• [Exercise aim]: Report the number of lines holding "oraz" in the material below, and nothing more.

• [Records]:
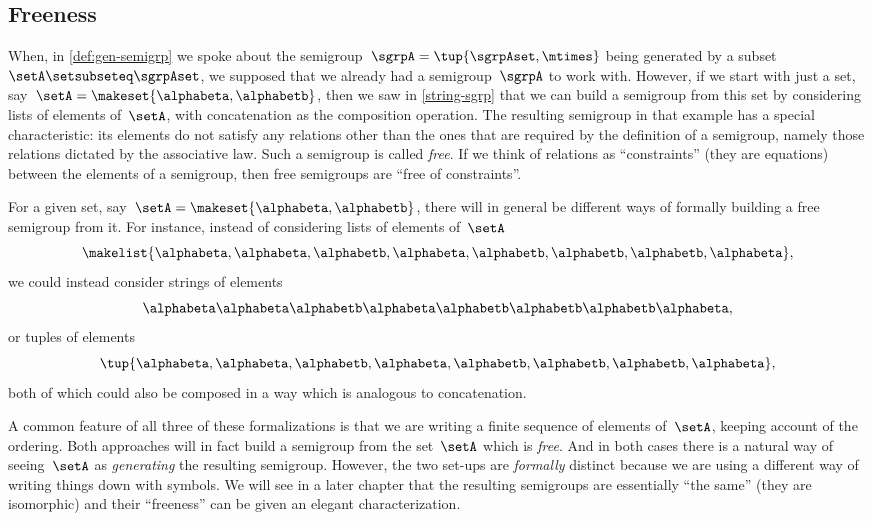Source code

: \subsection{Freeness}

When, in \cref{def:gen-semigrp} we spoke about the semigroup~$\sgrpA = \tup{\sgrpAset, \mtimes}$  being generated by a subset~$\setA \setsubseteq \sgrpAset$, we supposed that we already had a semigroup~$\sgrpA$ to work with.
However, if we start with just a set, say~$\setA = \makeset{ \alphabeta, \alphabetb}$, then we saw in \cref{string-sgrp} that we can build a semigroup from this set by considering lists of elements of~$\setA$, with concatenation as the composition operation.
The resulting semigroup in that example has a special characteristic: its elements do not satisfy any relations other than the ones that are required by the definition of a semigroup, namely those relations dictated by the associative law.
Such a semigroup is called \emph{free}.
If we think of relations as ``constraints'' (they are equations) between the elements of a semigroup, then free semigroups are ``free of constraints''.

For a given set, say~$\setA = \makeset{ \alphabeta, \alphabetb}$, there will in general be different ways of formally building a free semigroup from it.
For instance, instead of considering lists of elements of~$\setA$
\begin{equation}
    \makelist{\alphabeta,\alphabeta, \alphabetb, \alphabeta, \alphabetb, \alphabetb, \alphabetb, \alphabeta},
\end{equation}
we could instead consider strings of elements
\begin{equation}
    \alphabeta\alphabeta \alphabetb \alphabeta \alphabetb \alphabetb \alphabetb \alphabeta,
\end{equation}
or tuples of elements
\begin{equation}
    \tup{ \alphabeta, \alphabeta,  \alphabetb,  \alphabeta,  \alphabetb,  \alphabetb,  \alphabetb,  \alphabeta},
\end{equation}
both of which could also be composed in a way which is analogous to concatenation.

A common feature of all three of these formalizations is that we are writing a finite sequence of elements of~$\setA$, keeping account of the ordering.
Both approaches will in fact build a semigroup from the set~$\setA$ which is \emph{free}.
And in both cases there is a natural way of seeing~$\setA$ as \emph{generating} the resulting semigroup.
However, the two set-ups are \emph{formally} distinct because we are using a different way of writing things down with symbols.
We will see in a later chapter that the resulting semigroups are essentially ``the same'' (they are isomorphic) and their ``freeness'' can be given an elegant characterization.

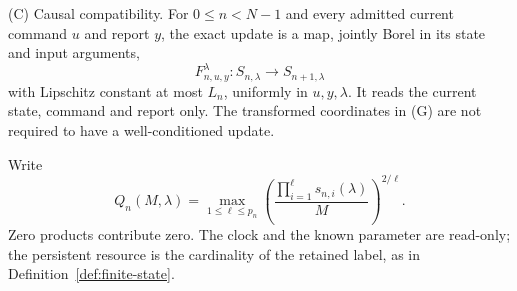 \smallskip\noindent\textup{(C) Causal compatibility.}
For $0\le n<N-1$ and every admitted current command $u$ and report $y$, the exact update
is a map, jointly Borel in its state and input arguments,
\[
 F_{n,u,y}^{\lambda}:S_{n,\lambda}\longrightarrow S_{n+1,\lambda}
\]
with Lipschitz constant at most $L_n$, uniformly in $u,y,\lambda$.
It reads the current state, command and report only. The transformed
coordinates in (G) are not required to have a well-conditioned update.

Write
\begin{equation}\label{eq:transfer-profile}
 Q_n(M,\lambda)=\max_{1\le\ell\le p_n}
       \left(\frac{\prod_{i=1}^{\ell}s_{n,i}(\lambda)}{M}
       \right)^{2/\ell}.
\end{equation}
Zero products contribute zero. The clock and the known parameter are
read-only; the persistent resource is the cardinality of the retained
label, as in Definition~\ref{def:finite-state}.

* * *

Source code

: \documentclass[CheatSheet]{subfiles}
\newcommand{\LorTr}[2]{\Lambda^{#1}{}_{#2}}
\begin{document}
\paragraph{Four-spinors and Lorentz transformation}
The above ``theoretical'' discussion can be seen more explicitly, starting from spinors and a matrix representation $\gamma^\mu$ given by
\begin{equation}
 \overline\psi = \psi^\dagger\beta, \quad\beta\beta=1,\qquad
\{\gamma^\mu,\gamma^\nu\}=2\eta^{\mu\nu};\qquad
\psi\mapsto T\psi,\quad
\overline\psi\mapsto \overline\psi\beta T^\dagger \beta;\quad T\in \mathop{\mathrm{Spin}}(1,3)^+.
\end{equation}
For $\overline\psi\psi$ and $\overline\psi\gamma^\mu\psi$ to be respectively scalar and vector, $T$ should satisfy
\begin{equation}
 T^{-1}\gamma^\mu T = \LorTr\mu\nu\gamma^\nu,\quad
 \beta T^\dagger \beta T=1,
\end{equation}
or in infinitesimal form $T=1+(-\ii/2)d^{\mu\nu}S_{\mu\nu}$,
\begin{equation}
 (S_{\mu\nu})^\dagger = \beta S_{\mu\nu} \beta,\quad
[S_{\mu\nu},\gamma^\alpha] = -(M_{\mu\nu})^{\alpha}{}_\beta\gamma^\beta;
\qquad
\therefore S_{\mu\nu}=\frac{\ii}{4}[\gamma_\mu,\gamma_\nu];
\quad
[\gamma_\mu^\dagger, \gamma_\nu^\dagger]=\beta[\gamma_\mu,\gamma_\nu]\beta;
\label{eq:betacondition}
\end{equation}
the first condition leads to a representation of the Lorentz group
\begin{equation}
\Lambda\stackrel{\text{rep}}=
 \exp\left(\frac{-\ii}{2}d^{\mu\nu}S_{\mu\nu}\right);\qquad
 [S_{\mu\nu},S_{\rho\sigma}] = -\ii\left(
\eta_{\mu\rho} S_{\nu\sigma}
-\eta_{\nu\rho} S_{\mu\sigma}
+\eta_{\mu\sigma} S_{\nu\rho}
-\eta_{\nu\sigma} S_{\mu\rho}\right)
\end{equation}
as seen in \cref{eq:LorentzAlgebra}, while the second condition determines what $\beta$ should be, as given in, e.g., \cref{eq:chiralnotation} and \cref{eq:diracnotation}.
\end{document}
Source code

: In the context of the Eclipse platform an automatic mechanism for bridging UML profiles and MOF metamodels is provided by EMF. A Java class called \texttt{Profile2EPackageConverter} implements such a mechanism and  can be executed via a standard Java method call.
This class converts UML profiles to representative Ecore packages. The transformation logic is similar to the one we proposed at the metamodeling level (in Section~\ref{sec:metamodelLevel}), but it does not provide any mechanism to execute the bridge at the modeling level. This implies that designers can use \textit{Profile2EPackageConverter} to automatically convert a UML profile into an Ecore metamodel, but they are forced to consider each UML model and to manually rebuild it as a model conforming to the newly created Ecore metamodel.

--

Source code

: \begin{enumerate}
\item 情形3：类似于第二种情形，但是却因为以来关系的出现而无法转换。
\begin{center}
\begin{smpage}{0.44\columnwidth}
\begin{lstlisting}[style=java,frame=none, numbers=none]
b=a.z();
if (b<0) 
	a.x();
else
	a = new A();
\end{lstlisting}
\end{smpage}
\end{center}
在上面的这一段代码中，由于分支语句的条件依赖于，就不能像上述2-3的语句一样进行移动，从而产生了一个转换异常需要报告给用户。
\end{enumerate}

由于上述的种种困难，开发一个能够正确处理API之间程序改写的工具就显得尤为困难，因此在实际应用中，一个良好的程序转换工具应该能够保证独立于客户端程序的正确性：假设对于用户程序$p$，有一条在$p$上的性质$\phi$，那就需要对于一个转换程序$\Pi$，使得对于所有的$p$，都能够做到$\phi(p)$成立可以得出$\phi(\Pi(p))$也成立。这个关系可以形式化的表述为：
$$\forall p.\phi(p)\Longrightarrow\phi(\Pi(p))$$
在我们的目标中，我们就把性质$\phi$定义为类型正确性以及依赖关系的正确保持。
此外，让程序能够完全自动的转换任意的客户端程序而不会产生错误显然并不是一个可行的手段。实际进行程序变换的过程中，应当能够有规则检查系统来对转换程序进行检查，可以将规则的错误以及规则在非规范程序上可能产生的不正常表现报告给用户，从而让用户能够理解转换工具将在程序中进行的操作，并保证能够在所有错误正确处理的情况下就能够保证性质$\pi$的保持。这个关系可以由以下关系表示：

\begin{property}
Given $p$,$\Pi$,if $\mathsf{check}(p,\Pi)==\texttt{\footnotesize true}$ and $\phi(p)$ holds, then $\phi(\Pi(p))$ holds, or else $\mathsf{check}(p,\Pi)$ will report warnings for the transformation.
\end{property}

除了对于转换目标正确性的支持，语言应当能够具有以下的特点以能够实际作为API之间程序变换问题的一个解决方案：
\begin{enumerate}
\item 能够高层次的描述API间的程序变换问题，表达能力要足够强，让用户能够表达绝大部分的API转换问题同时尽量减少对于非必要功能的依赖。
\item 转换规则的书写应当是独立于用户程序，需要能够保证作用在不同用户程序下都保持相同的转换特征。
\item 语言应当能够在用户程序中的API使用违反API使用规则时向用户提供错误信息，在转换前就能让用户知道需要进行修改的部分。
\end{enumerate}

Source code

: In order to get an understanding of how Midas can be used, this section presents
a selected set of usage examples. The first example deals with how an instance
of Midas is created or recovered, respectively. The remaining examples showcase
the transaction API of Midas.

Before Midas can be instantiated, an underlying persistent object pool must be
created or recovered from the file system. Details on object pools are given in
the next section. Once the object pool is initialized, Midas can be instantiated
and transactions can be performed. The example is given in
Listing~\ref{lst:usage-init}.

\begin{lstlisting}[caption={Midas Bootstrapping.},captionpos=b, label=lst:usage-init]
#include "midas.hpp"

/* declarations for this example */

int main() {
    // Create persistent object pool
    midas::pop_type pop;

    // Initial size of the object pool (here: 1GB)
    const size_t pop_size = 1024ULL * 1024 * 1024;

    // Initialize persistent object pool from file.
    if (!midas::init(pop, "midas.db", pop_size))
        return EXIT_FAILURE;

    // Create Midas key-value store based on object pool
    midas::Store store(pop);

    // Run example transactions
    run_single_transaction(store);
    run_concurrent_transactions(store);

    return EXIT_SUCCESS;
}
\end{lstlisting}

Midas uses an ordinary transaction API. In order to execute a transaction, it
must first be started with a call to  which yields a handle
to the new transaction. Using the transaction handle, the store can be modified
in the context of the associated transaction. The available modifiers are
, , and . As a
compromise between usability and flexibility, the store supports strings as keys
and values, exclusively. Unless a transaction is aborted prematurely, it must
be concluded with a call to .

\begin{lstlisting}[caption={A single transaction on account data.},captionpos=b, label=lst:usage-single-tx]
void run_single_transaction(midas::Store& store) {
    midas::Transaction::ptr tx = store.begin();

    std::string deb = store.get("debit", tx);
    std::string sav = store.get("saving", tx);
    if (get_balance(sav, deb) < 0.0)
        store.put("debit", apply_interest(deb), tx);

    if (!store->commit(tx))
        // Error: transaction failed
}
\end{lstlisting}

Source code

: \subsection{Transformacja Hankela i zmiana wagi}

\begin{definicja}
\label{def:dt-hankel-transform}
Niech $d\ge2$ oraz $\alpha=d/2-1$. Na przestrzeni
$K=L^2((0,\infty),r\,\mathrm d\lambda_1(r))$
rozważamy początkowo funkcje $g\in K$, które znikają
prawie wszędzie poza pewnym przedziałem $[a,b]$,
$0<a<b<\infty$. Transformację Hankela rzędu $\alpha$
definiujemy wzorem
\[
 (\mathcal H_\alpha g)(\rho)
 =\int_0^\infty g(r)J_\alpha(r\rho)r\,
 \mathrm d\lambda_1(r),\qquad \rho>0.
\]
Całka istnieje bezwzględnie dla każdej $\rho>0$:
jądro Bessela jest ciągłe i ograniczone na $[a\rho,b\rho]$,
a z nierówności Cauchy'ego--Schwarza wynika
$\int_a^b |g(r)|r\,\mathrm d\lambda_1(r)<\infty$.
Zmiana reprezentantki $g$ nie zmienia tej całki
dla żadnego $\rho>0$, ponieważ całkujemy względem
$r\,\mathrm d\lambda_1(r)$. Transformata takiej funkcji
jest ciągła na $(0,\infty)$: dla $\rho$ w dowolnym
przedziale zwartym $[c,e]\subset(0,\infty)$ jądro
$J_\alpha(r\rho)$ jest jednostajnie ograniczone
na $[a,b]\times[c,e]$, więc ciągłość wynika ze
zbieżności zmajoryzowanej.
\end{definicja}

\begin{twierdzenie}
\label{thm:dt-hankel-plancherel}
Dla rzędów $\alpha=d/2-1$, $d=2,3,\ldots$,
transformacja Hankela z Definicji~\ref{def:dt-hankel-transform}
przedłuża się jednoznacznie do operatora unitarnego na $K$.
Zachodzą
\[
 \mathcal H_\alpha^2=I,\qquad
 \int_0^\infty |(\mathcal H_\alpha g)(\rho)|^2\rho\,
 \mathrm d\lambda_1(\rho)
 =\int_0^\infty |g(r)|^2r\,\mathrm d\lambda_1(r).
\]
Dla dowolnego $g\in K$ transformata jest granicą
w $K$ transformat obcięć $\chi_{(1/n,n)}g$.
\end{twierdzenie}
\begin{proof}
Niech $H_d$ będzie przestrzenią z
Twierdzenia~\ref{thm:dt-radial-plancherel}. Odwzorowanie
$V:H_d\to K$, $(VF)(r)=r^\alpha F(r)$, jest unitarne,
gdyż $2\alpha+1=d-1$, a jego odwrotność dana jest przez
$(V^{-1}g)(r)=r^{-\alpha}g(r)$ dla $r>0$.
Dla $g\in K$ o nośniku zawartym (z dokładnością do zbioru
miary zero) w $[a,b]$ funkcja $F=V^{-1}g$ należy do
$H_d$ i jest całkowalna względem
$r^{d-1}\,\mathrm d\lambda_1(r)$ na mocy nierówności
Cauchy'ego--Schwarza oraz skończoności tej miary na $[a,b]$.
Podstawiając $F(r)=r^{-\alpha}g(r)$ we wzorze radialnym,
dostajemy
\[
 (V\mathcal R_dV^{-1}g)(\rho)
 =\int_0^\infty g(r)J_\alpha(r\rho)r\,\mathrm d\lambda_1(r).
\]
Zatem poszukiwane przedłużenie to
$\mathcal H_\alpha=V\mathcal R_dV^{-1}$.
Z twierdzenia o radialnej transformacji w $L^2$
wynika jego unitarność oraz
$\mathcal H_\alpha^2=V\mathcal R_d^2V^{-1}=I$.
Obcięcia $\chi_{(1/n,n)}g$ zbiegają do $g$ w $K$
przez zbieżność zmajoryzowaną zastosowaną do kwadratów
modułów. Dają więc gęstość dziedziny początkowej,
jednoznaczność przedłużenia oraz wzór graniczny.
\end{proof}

• [Solution to the problem]: 4